The Corner

Puerto Rico and the Case against One-Size-Fits-All Minimum-Wage Hikes

Last week, I wrote a column for NRO on Facebook’s decision to set a new hourly minimum wage for its contractors and vendors of $15, and I offered a few reasons for why a minimum wage that works for Facebook wouldn’t work as a national public policy. My main point was that a wage floor matters only when it is binding: for example, a wage floor of 15 cents an hour in the United States isn’t likely to have huge disemployment effects, but a wage floor of $50 per hour almost certainly would. I briefly discussed the case of Puerto Rico:

One of the most powerful illustrations of the effect of a truly binding minimum wage is Puerto Rico’s labor market in the years after 1983, when Puerto Rico adopted the federal minimum wage then prevailing on the mainland.

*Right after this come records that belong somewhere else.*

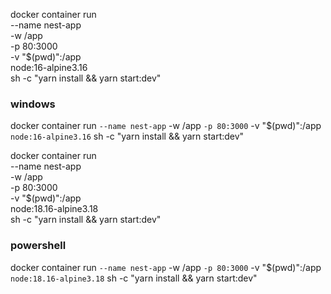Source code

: docker container run \
--name nest-app \
-w /app \
-p 80:3000 \
-v "$(pwd)":/app \
node:16-alpine3.16 \
sh -c "yarn install && yarn start:dev"

### windows

docker container run `--name nest-app`
-w /app `-p 80:3000`
-v "$(pwd)":/app `node:16-alpine3.16`
sh -c "yarn install && yarn start:dev"

docker container run \
--name nest-app \
-w /app \
-p 80:3000 \
-v "$(pwd)":/app \
node:18.16-alpine3.18 \
sh -c "yarn install && yarn start:dev"

### powershell

docker container run `--name nest-app`
-w /app `-p 80:3000`
-v "$(pwd)":/app `node:18.16-alpine3.18`
sh -c "yarn install && yarn start:dev"
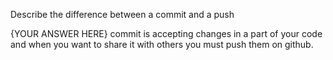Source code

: Describe the difference between a commit and a push


{YOUR ANSWER HERE}
commit is accepting changes in a part of your code and when you want to share it with others you must push them on github.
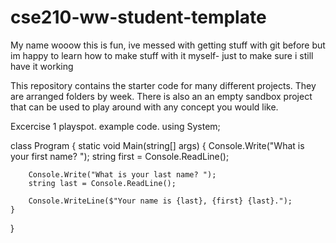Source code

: # cse210-ww-student-template
My name wooow this is fun, ive messed with getting stuff with git before but im happy to learn how to make stuff with it myself- just to make sure i still have it working


This repository contains the starter code for many different projects. They are arranged folders by week. There is also an an empty sandbox project that can be used to play around with any concept you would like.

Excercise 1 playspot.
example code.
using System;

class Program
{
    static void Main(string[] args)
    {
        Console.Write("What is your first name? ");
        string first = Console.ReadLine();

        Console.Write("What is your last name? ");
        string last = Console.ReadLine();

        Console.WriteLine($"Your name is {last}, {first} {last}.");
    }
}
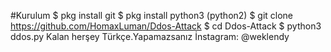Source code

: #Kurulum
 $ pkg install git
 $ pkg install python3 (python2)
 $ git clone https://github.com/HomaxLuman/Ddos-Attack
 $ cd Ddos-Attack
 $ python3 ddos.py
 Kalan herşey Türkçe.Yapamazsanız İnstagram: @weklendy
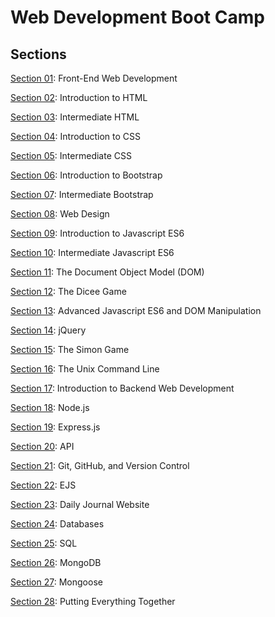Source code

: # Web Development Boot Camp

## Sections

[Section 01](https://github.com/bhoamikhona/web-development-bootcamp/tree/main/Section%2001): Front-End Web Development

[Section 02](https://github.com/bhoamikhona/web-development-bootcamp/tree/main/Section%2002): Introduction to HTML

[Section 03](https://github.com/bhoamikhona/web-development-bootcamp/tree/main/Section%2003): Intermediate HTML

[Section 04](https://github.com/bhoamikhona/web-development-bootcamp/tree/main/Section%2004): Introduction to CSS

[Section 05](https://github.com/bhoamikhona/web-development-bootcamp/tree/main/Section%2005): Intermediate CSS

[Section 06](https://github.com/bhoamikhona/web-development-bootcamp/tree/main/Section%2006): Introduction to Bootstrap

[Section 07](https://github.com/bhoamikhona/web-development-bootcamp/tree/main/Section%2007): Intermediate Bootstrap

[Section 08](https://github.com/bhoamikhona/web-development-bootcamp/tree/main/Section%2008): Web Design

[Section 09](https://github.com/bhoamikhona/web-development-bootcamp/tree/main/Section%2009): Introduction to Javascript ES6

[Section 10](https://github.com/bhoamikhona/web-development-bootcamp/tree/main/Section%2010): Intermediate Javascript ES6

[Section 11](https://github.com/bhoamikhona/web-development-bootcamp/tree/main/Section%2011): The Document Object Model (DOM)

[Section 12](https://github.com/bhoamikhona/web-development-bootcamp/tree/main/Section%2012): The Dicee Game

[Section 13](https://github.com/bhoamikhona/web-development-bootcamp/tree/main/Section%2013): Advanced Javascript ES6 and DOM Manipulation

[Section 14](https://github.com/bhoamikhona/web-development-bootcamp/tree/main/Section%2014): jQuery

[Section 15](https://github.com/bhoamikhona/web-development-bootcamp/tree/main/Section%2015): The Simon Game

[Section 16](https://github.com/bhoamikhona/web-development-bootcamp/tree/main/Section%2016): The Unix Command Line

[Section 17](https://github.com/bhoamikhona/web-development-bootcamp/tree/main/Section%2017): Introduction to Backend Web Development

[Section 18](https://github.com/bhoamikhona/web-development-bootcamp/tree/main/Section%2018): Node.js

[Section 19](https://github.com/bhoamikhona/web-development-bootcamp/tree/main/Section%2019): Express.js

[Section 20](https://github.com/bhoamikhona/web-development-bootcamp/tree/main/Section%2020): API

[Section 21](https://github.com/bhoamikhona/web-development-bootcamp/tree/main/Section%2021): Git, GitHub, and Version Control

[Section 22](https://github.com/bhoamikhona/web-development-bootcamp/tree/main/Section%2022): EJS

[Section 23](https://github.com/bhoamikhona/web-development-bootcamp/tree/main/Section%2023): Daily Journal Website

[Section 24](https://github.com/bhoamikhona/web-development-bootcamp/tree/main/Section%2024): Databases

[Section 25](https://github.com/bhoamikhona/web-development-bootcamp/tree/main/Section%2025): SQL

[Section 26](https://github.com/bhoamikhona/web-development-bootcamp/tree/main/Section%2026): MongoDB

[Section 27](https://github.com/bhoamikhona/web-development-bootcamp/tree/main/Section%2027): Mongoose

[Section 28](https://github.com/bhoamikhona/web-development-bootcamp/tree/main/Section%2028): Putting Everything Together
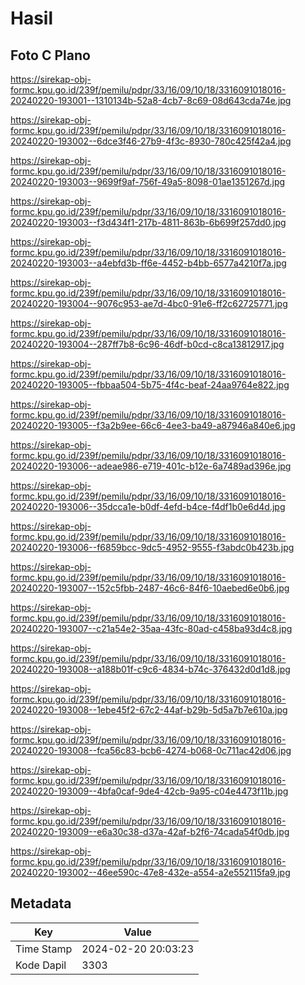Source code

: # Hasil

## Foto C Plano

https://sirekap-obj-formc.kpu.go.id/239f/pemilu/pdpr/33/16/09/10/18/3316091018016-20240220-193001--1310134b-52a8-4cb7-8c69-08d643cda74e.jpg

https://sirekap-obj-formc.kpu.go.id/239f/pemilu/pdpr/33/16/09/10/18/3316091018016-20240220-193002--6dce3f46-27b9-4f3c-8930-780c425f42a4.jpg

https://sirekap-obj-formc.kpu.go.id/239f/pemilu/pdpr/33/16/09/10/18/3316091018016-20240220-193003--9699f9af-756f-49a5-8098-01ae1351267d.jpg

https://sirekap-obj-formc.kpu.go.id/239f/pemilu/pdpr/33/16/09/10/18/3316091018016-20240220-193003--f3d434f1-217b-4811-863b-6b699f257dd0.jpg

https://sirekap-obj-formc.kpu.go.id/239f/pemilu/pdpr/33/16/09/10/18/3316091018016-20240220-193003--a4ebfd3b-ff6e-4452-b4bb-6577a4210f7a.jpg

https://sirekap-obj-formc.kpu.go.id/239f/pemilu/pdpr/33/16/09/10/18/3316091018016-20240220-193004--9076c953-ae7d-4bc0-91e6-ff2c62725771.jpg

https://sirekap-obj-formc.kpu.go.id/239f/pemilu/pdpr/33/16/09/10/18/3316091018016-20240220-193004--287ff7b8-6c96-46df-b0cd-c8ca13812917.jpg

https://sirekap-obj-formc.kpu.go.id/239f/pemilu/pdpr/33/16/09/10/18/3316091018016-20240220-193005--fbbaa504-5b75-4f4c-beaf-24aa9764e822.jpg

https://sirekap-obj-formc.kpu.go.id/239f/pemilu/pdpr/33/16/09/10/18/3316091018016-20240220-193005--f3a2b9ee-66c6-4ee3-ba49-a87946a840e6.jpg

https://sirekap-obj-formc.kpu.go.id/239f/pemilu/pdpr/33/16/09/10/18/3316091018016-20240220-193006--adeae986-e719-401c-b12e-6a7489ad396e.jpg

https://sirekap-obj-formc.kpu.go.id/239f/pemilu/pdpr/33/16/09/10/18/3316091018016-20240220-193006--35dcca1e-b0df-4efd-b4ce-f4df1b0e6d4d.jpg

https://sirekap-obj-formc.kpu.go.id/239f/pemilu/pdpr/33/16/09/10/18/3316091018016-20240220-193006--f6859bcc-9dc5-4952-9555-f3abdc0b423b.jpg

https://sirekap-obj-formc.kpu.go.id/239f/pemilu/pdpr/33/16/09/10/18/3316091018016-20240220-193007--152c5fbb-2487-46c6-84f6-10aebed6e0b6.jpg

https://sirekap-obj-formc.kpu.go.id/239f/pemilu/pdpr/33/16/09/10/18/3316091018016-20240220-193007--c21a54e2-35aa-43fc-80ad-c458ba93d4c8.jpg

https://sirekap-obj-formc.kpu.go.id/239f/pemilu/pdpr/33/16/09/10/18/3316091018016-20240220-193008--a188b01f-c9c6-4834-b74c-376432d0d1d8.jpg

https://sirekap-obj-formc.kpu.go.id/239f/pemilu/pdpr/33/16/09/10/18/3316091018016-20240220-193008--1ebe45f2-67c2-44af-b29b-5d5a7b7e610a.jpg

https://sirekap-obj-formc.kpu.go.id/239f/pemilu/pdpr/33/16/09/10/18/3316091018016-20240220-193008--fca56c83-bcb6-4274-b068-0c711ac42d06.jpg

https://sirekap-obj-formc.kpu.go.id/239f/pemilu/pdpr/33/16/09/10/18/3316091018016-20240220-193009--4bfa0caf-9de4-42cb-9a95-c04e4473f11b.jpg

https://sirekap-obj-formc.kpu.go.id/239f/pemilu/pdpr/33/16/09/10/18/3316091018016-20240220-193009--e6a30c38-d37a-42af-b2f6-74cada54f0db.jpg

https://sirekap-obj-formc.kpu.go.id/239f/pemilu/pdpr/33/16/09/10/18/3316091018016-20240220-193002--46ee590c-47e8-432e-a554-a2e552115fa9.jpg


## Metadata

| Key        | Value               |
| ---------- | ------------------- |
| Time Stamp | 2024-02-20 20:03:23 |
| Kode Dapil | 3303                |



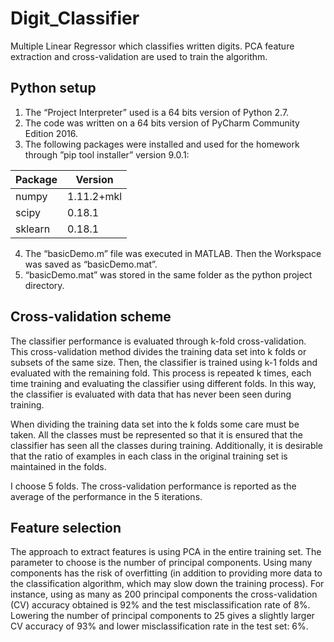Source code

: # Digit_Classifier
Multiple Linear Regressor which classifies written digits. PCA feature extraction and cross-validation are used to train the algorithm.

## Python setup

1.	The “Project Interpreter” used is a 64 bits version of Python 2.7.
2.	The code was written on a 64 bits version of PyCharm Community Edition 2016.
3.	The following packages were installed and used for the homework through ”pip tool installer” version 9.0.1:

Package | Version
  ---   |   ---
numpy   | 1.11.2+mkl
scipy   | 0.18.1
sklearn | 0.18.1


4.	The “basicDemo.m” file was executed in MATLAB. Then the Workspace was saved as “basicDemo.mat”.
5.	“basicDemo.mat” was stored in the same folder as the python project directory.

## Cross-validation scheme

The classifier performance is evaluated through k-fold cross-validation. This cross-validation method divides the training data set into k folds or subsets of the same size. Then, the classifier is trained using k-1 folds and evaluated with the remaining fold. This process is repeated k times, each time training and evaluating the classifier using different folds. In this way, the classifier is evaluated with data that has never been seen during training.

When dividing the training data set into the k folds some care must be taken. All the classes must be represented so that it is ensured that the classifier has seen all the classes during training. Additionally, it is desirable that the ratio of examples in each class in the original training set is maintained in the folds.

I choose 5 folds. The cross-validation performance is reported as the average of the performance in the 5 iterations.

## Feature selection

The approach to extract features is using PCA in the entire training set. The parameter to choose is the number of principal components. Using many components has the risk of overfitting (in addition to providing more data to the classification algorithm, which may slow down the training process). For instance, using as many as 200 principal components the cross-validation (CV) accuracy obtained is 92% and the test misclassification rate of 8%. Lowering the number of principal components to 25 gives a slightly larger CV accuracy of 93% and lower misclassification rate in the test set: 6%.
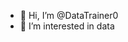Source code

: - 👋 Hi, I’m @DataTrainer0
- 👀 I’m interested in data
<!---
DataTrainer0/DataTrainer0 is a ✨ special ✨ repository because its `README.md` (this file) appears on your GitHub profile.
You can click the Preview link to take a look at your changes.
--->

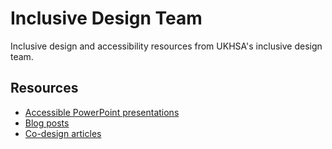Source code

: # Inclusive Design Team

Inclusive design and accessibility resources from UKHSA's inclusive design team.

## Resources
- [Accessible PowerPoint presentations](https://github.com/dhsc-customer/inclusive-design-team/blob/main/resources/accessible-powerpoint-presentations.md)
- [Blog posts](https://github.com/dhsc-customer/inclusive-design-team/blob/main/resources/blog-posts.md)
- [Co-design articles](https://github.com/dhsc-customer/inclusive-design-team/blob/main/resources/co-design-articles.md)
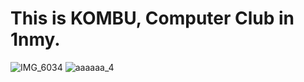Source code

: # This is KOMBU, Computer Club in 1nmy.
![IMG_6034](https://user-images.githubusercontent.com/89891689/188316470-e942dee3-8819-4c82-81b3-6954fc290f99.PNG)
![aaaaaa_4](https://user-images.githubusercontent.com/89891689/190860481-08b7f24f-5aaa-42cd-99cd-6966c837af41.jpg)
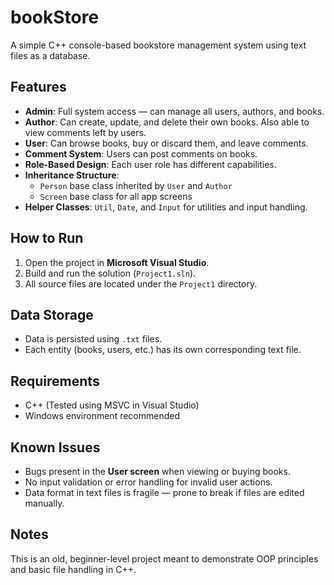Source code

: # bookStore

A simple C++ console-based bookstore management system using text files as a database.

## Features

- **Admin**: Full system access — can manage all users, authors, and books.
- **Author**: Can create, update, and delete their own books. Also able to view comments left by users.
- **User**: Can browse books, buy or discard them, and leave comments.
- **Comment System**: Users can post comments on books.
- **Role-Based Design**: Each user role has different capabilities.
- **Inheritance Structure**:
  - `Person` base class inherited by `User` and `Author`
  - `Screen` base class for all app screens
- **Helper Classes**: `Util`, `Date`, and `Input` for utilities and input handling.

## How to Run

1. Open the project in **Microsoft Visual Studio**.
2. Build and run the solution (`Project1.sln`).
3. All source files are located under the `Project1` directory.

## Data Storage

- Data is persisted using `.txt` files.
- Each entity (books, users, etc.) has its own corresponding text file.

## Requirements

- C++ (Tested using MSVC in Visual Studio)
- Windows environment recommended

## Known Issues

- Bugs present in the **User screen** when viewing or buying books.
- No input validation or error handling for invalid user actions.
- Data format in text files is fragile — prone to break if files are edited manually.

## Notes

This is an old, beginner-level project meant to demonstrate OOP principles and basic file handling in C++.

In the early 1990s, the labor economists Alida J. Castillo-Freeman and Richard B. Freeman found that the “U.S.-level minimum altered the distribution of earnings in Puerto Rico to an extraordinary extent,” and that “imposing a U.S.-level minimum reduced total island employment by 8–10 percent compared to the level that would have prevailed had the minimum been the same proportion of average wages as in the United States.” The result of this massive shock to employment levels was, according to Castillo-Freeman and Freeman, a massive wave of migration from Puerto Rico to the mainland that drew largely on “persons jobless on the island, with characteristics that make them liable to have been disemployed by the minimum wage.”

So I was surprised to see Lydia DePillis in Wonkblog describe the case of Puerto Rico as an indication that a substantial increase in the federal minimum wage “might not be as bad as one might expect.” This is a curious claim, as much depends on what exactly one might expect — my understanding is that many Americans believe that an increase to, say, a $15 per hour federal minimum would have no negative effect. (Suffice it to say, I disagree.)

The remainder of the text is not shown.